:: Exercise objective ::
With every picture left out, give the data below back exactly.

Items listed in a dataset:
_ _ _ _ _ _ _

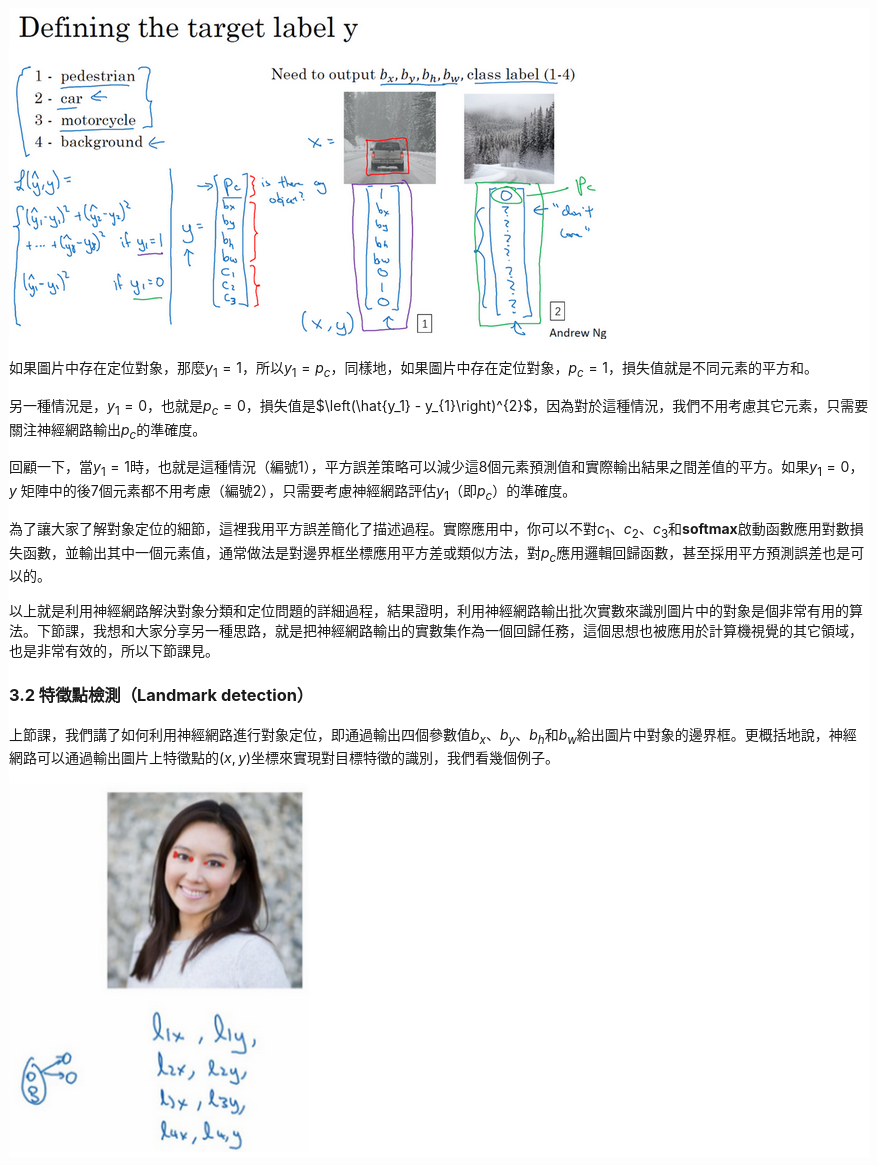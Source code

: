 ![](../images/d50ae3ee809da4c728837fee2d055f00.png)

如果圖片中存在定位對象，那麼$y_{1} = 1$，所以$y_{1} =p_{c}$，同樣地，如果圖片中存在定位對象，$p_{c} =1$，損失值就是不同元素的平方和。

另一種情況是，$y_{1} = 0$，也就是$p_{c} = 0$，損失值是$\left(\hat{y_1} - y_{1}\right)^{2}$，因為對於這種情況，我們不用考慮其它元素，只需要關注神經網路輸出$p_{c}$的準確度。

回顧一下，當$y_{1} =1$時，也就是這種情況（編號1），平方誤差策略可以減少這8個元素預測值和實際輸出結果之間差值的平方。如果$y_{1}=0$，$y$  矩陣中的後7個元素都不用考慮（編號2），只需要考慮神經網路評估$y_{1}$（即$p_{c}$）的準確度。

為了讓大家了解對象定位的細節，這裡我用平方誤差簡化了描述過程。實際應用中，你可以不對$c_{1}$、$c_{2}$、$c_{3}$和**softmax**啟動函數應用對數損失函數，並輸出其中一個元素值，通常做法是對邊界框坐標應用平方差或類似方法，對$p_{c}$應用邏輯回歸函數，甚至採用平方預測誤差也是可以的。

以上就是利用神經網路解決對象分類和定位問題的詳細過程，結果證明，利用神經網路輸出批次實數來識別圖片中的對象是個非常有用的算法。下節課，我想和大家分享另一種思路，就是把神經網路輸出的實數集作為一個回歸任務，這個思想也被應用於計算機視覺的其它領域，也是非常有效的，所以下節課見。

### 3.2 特徵點檢測（Landmark detection）

上節課，我們講了如何利用神經網路進行對象定位，即通過輸出四個參數值$b_{x}$、$b_{y}$、$b_{h}$和$b_{w}$給出圖片中對象的邊界框。更概括地說，神經網路可以通過輸出圖片上特徵點的$(x,y)$坐標來實現對目標特徵的識別，我們看幾個例子。

![](../images/623baa12a417a4ffe6d1de210974cabc.png)
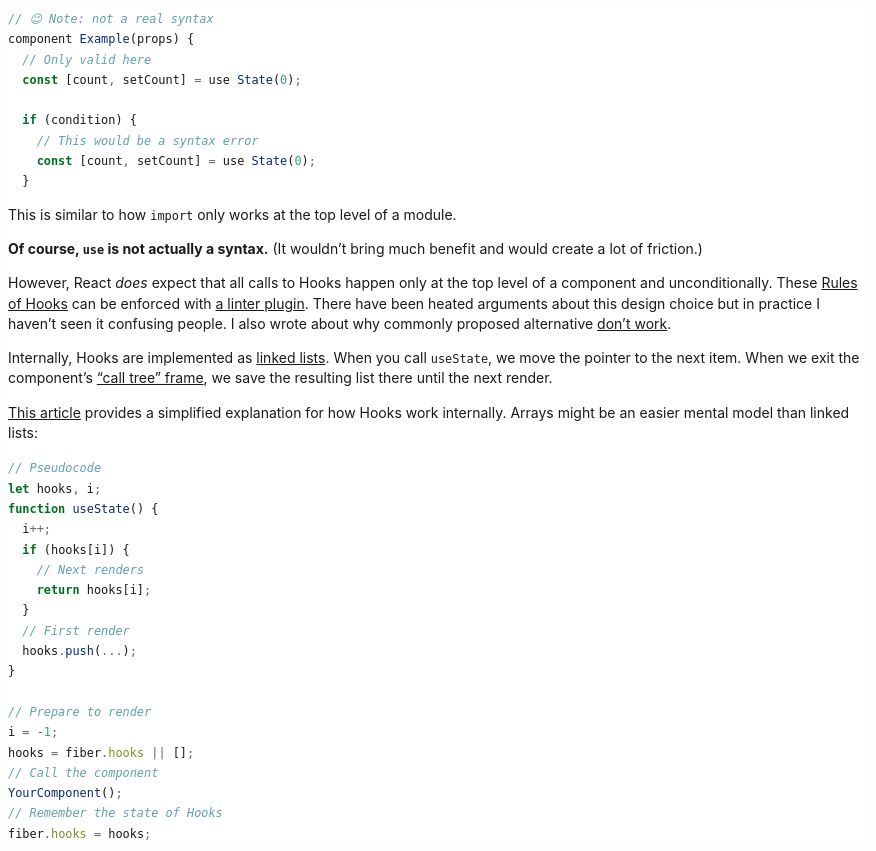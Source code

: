 
```jsx
// 😉 Note: not a real syntax
component Example(props) {
  // Only valid here
  const [count, setCount] = use State(0);

  if (condition) {
    // This would be a syntax error
    const [count, setCount] = use State(0);
  }
```

This is similar to how `import` only works at the top level of a module.

**Of course, `use` is not actually a syntax.** (It wouldn’t bring much benefit and would create a lot of friction.)

However, React *does* expect that all calls to Hooks happen only at the top level of a component and unconditionally. These [Rules of Hooks](https://reactjs.org/docs/hooks-rules.html) can be enforced with [a linter plugin](https://www.npmjs.com/package/eslint-plugin-react-hooks). There have been heated arguments about this design choice but in practice I haven’t seen it confusing people. I also wrote about why commonly proposed alternative [don’t work](https://overreacted.io/why-do-hooks-rely-on-call-order/).

Internally, Hooks are implemented as [linked lists](https://dev.to/aspittel/thank-u-next-an-introduction-to-linked-lists-4pph). When you call `useState`, we move the pointer to the next item. When we exit the component’s [“call tree” frame](#call-tree), we save the resulting list there until the next render.

[This article](https://medium.com/@ryardley/react-hooks-not-magic-just-arrays-cd4f1857236e) provides a simplified explanation for how Hooks work internally. Arrays might be an easier mental model than linked lists:


```jsx
// Pseudocode
let hooks, i;
function useState() {
  i++;
  if (hooks[i]) {
    // Next renders
    return hooks[i];
  }
  // First render
  hooks.push(...);
}

// Prepare to render
i = -1;
hooks = fiber.hooks || [];
// Call the component
YourComponent();
// Remember the state of Hooks
fiber.hooks = hooks;
```
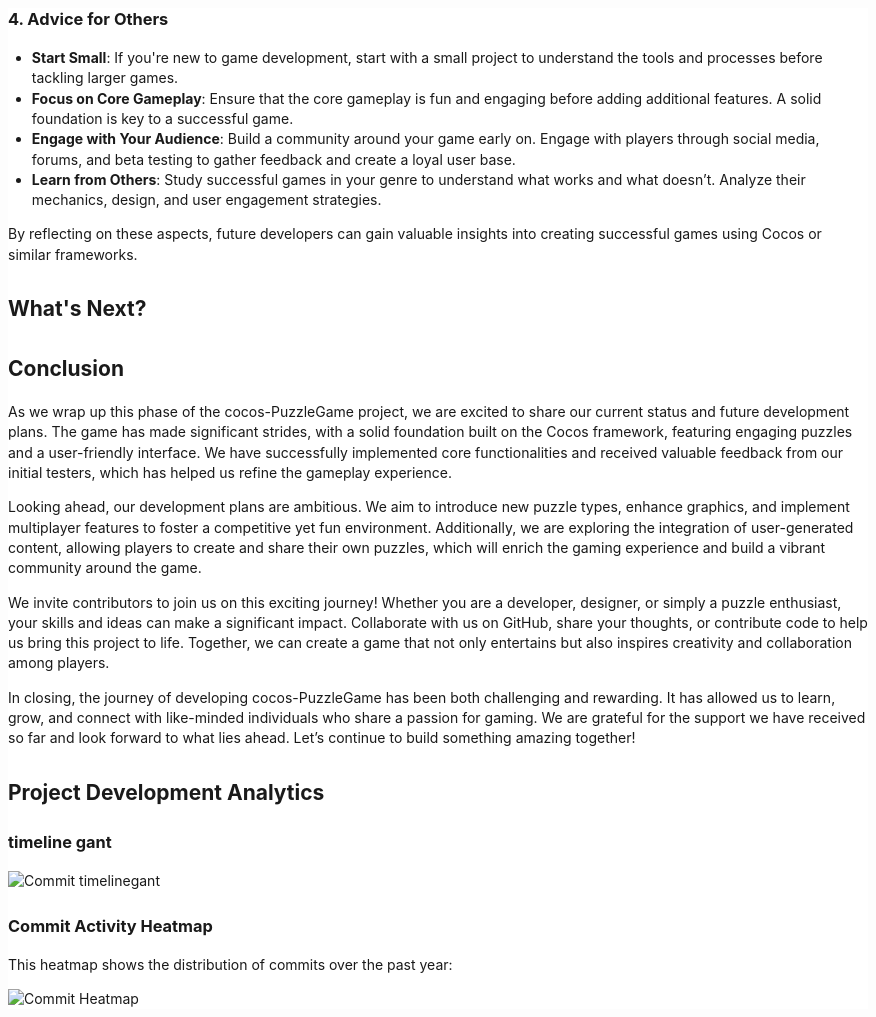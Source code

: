 ### 4. Advice for Others
- **Start Small**: If you're new to game development, start with a small project to understand the tools and processes before tackling larger games.
- **Focus on Core Gameplay**: Ensure that the core gameplay is fun and engaging before adding additional features. A solid foundation is key to a successful game.
- **Engage with Your Audience**: Build a community around your game early on. Engage with players through social media, forums, and beta testing to gather feedback and create a loyal user base.
- **Learn from Others**: Study successful games in your genre to understand what works and what doesn’t. Analyze their mechanics, design, and user engagement strategies.

By reflecting on these aspects, future developers can gain valuable insights into creating successful games using Cocos or similar frameworks.

## What's Next?

## Conclusion

As we wrap up this phase of the cocos-PuzzleGame project, we are excited to share our current status and future development plans. The game has made significant strides, with a solid foundation built on the Cocos framework, featuring engaging puzzles and a user-friendly interface. We have successfully implemented core functionalities and received valuable feedback from our initial testers, which has helped us refine the gameplay experience.

Looking ahead, our development plans are ambitious. We aim to introduce new puzzle types, enhance graphics, and implement multiplayer features to foster a competitive yet fun environment. Additionally, we are exploring the integration of user-generated content, allowing players to create and share their own puzzles, which will enrich the gaming experience and build a vibrant community around the game.

We invite contributors to join us on this exciting journey! Whether you are a developer, designer, or simply a puzzle enthusiast, your skills and ideas can make a significant impact. Collaborate with us on GitHub, share your thoughts, or contribute code to help us bring this project to life. Together, we can create a game that not only entertains but also inspires creativity and collaboration among players.

In closing, the journey of developing cocos-PuzzleGame has been both challenging and rewarding. It has allowed us to learn, grow, and connect with like-minded individuals who share a passion for gaming. We are grateful for the support we have received so far and look forward to what lies ahead. Let’s continue to build something amazing together!
## Project Development Analytics
### timeline gant

![Commit timelinegant](https://daily.borninsea.com/assets/cocos-PuzzleGame-timeline_chart.png)


### Commit Activity Heatmap
This heatmap shows the distribution of commits over the past year:

![Commit Heatmap]()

_ _ _ _ _ _ _

:: Output for this exercise ::
Source code

: ![](../images/d50ae3ee809da4c728837fee2d055f00.png)

如果圖片中存在定位對象，那麼$y_{1} = 1$，所以$y_{1} =p_{c}$，同樣地，如果圖片中存在定位對象，$p_{c} =1$，損失值就是不同元素的平方和。

另一種情況是，$y_{1} = 0$，也就是$p_{c} = 0$，損失值是$\left(\hat{y_1} - y_{1}\right)^{2}$，因為對於這種情況，我們不用考慮其它元素，只需要關注神經網路輸出$p_{c}$的準確度。

回顧一下，當$y_{1} =1$時，也就是這種情況（編號1），平方誤差策略可以減少這8個元素預測值和實際輸出結果之間差值的平方。如果$y_{1}=0$，$y$  矩陣中的後7個元素都不用考慮（編號2），只需要考慮神經網路評估$y_{1}$（即$p_{c}$）的準確度。

為了讓大家了解對象定位的細節，這裡我用平方誤差簡化了描述過程。實際應用中，你可以不對$c_{1}$、$c_{2}$、$c_{3}$和**softmax**啟動函數應用對數損失函數，並輸出其中一個元素值，通常做法是對邊界框坐標應用平方差或類似方法，對$p_{c}$應用邏輯回歸函數，甚至採用平方預測誤差也是可以的。

以上就是利用神經網路解決對象分類和定位問題的詳細過程，結果證明，利用神經網路輸出批次實數來識別圖片中的對象是個非常有用的算法。下節課，我想和大家分享另一種思路，就是把神經網路輸出的實數集作為一個回歸任務，這個思想也被應用於計算機視覺的其它領域，也是非常有效的，所以下節課見。

### 3.2 特徵點檢測（Landmark detection）

上節課，我們講了如何利用神經網路進行對象定位，即通過輸出四個參數值$b_{x}$、$b_{y}$、$b_{h}$和$b_{w}$給出圖片中對象的邊界框。更概括地說，神經網路可以通過輸出圖片上特徵點的$(x,y)$坐標來實現對目標特徵的識別，我們看幾個例子。

![](../images/623baa12a417a4ffe6d1de210974cabc.png)
Source code

: 
```jsx
// 😉 Note: not a real syntax
component Example(props) {
  // Only valid here
  const [count, setCount] = use State(0);

  if (condition) {
    // This would be a syntax error
    const [count, setCount] = use State(0);
  }
```

This is similar to how `import` only works at the top level of a module.

**Of course, `use` is not actually a syntax.** (It wouldn’t bring much benefit and would create a lot of friction.)

However, React *does* expect that all calls to Hooks happen only at the top level of a component and unconditionally. These [Rules of Hooks](https://reactjs.org/docs/hooks-rules.html) can be enforced with [a linter plugin](https://www.npmjs.com/package/eslint-plugin-react-hooks). There have been heated arguments about this design choice but in practice I haven’t seen it confusing people. I also wrote about why commonly proposed alternative [don’t work](https://overreacted.io/why-do-hooks-rely-on-call-order/).

Internally, Hooks are implemented as [linked lists](https://dev.to/aspittel/thank-u-next-an-introduction-to-linked-lists-4pph). When you call `useState`, we move the pointer to the next item. When we exit the component’s [“call tree” frame](#call-tree), we save the resulting list there until the next render.

[This article](https://medium.com/@ryardley/react-hooks-not-magic-just-arrays-cd4f1857236e) provides a simplified explanation for how Hooks work internally. Arrays might be an easier mental model than linked lists:


```jsx
// Pseudocode
let hooks, i;
function useState() {
  i++;
  if (hooks[i]) {
    // Next renders
    return hooks[i];
  }
  // First render
  hooks.push(...);
}

// Prepare to render
i = -1;
hooks = fiber.hooks || [];
// Call the component
YourComponent();
// Remember the state of Hooks
fiber.hooks = hooks;
```
Source code

: ### 4. Advice for Others
- **Start Small**: If you're new to game development, start with a small project to understand the tools and processes before tackling larger games.
- **Focus on Core Gameplay**: Ensure that the core gameplay is fun and engaging before adding additional features. A solid foundation is key to a successful game.
- **Engage with Your Audience**: Build a community around your game early on. Engage with players through social media, forums, and beta testing to gather feedback and create a loyal user base.
- **Learn from Others**: Study successful games in your genre to understand what works and what doesn’t. Analyze their mechanics, design, and user engagement strategies.

By reflecting on these aspects, future developers can gain valuable insights into creating successful games using Cocos or similar frameworks.

## What's Next?

## Conclusion

As we wrap up this phase of the cocos-PuzzleGame project, we are excited to share our current status and future development plans. The game has made significant strides, with a solid foundation built on the Cocos framework, featuring engaging puzzles and a user-friendly interface. We have successfully implemented core functionalities and received valuable feedback from our initial testers, which has helped us refine the gameplay experience.

Looking ahead, our development plans are ambitious. We aim to introduce new puzzle types, enhance graphics, and implement multiplayer features to foster a competitive yet fun environment. Additionally, we are exploring the integration of user-generated content, allowing players to create and share their own puzzles, which will enrich the gaming experience and build a vibrant community around the game.

We invite contributors to join us on this exciting journey! Whether you are a developer, designer, or simply a puzzle enthusiast, your skills and ideas can make a significant impact. Collaborate with us on GitHub, share your thoughts, or contribute code to help us bring this project to life. Together, we can create a game that not only entertains but also inspires creativity and collaboration among players.

In closing, the journey of developing cocos-PuzzleGame has been both challenging and rewarding. It has allowed us to learn, grow, and connect with like-minded individuals who share a passion for gaming. We are grateful for the support we have received so far and look forward to what lies ahead. Let’s continue to build something amazing together!
## Project Development Analytics
### timeline gant

![Commit timelinegant](https://daily.borninsea.com/assets/cocos-PuzzleGame-timeline_chart.png)


### Commit Activity Heatmap
This heatmap shows the distribution of commits over the past year:

![Commit Heatmap]()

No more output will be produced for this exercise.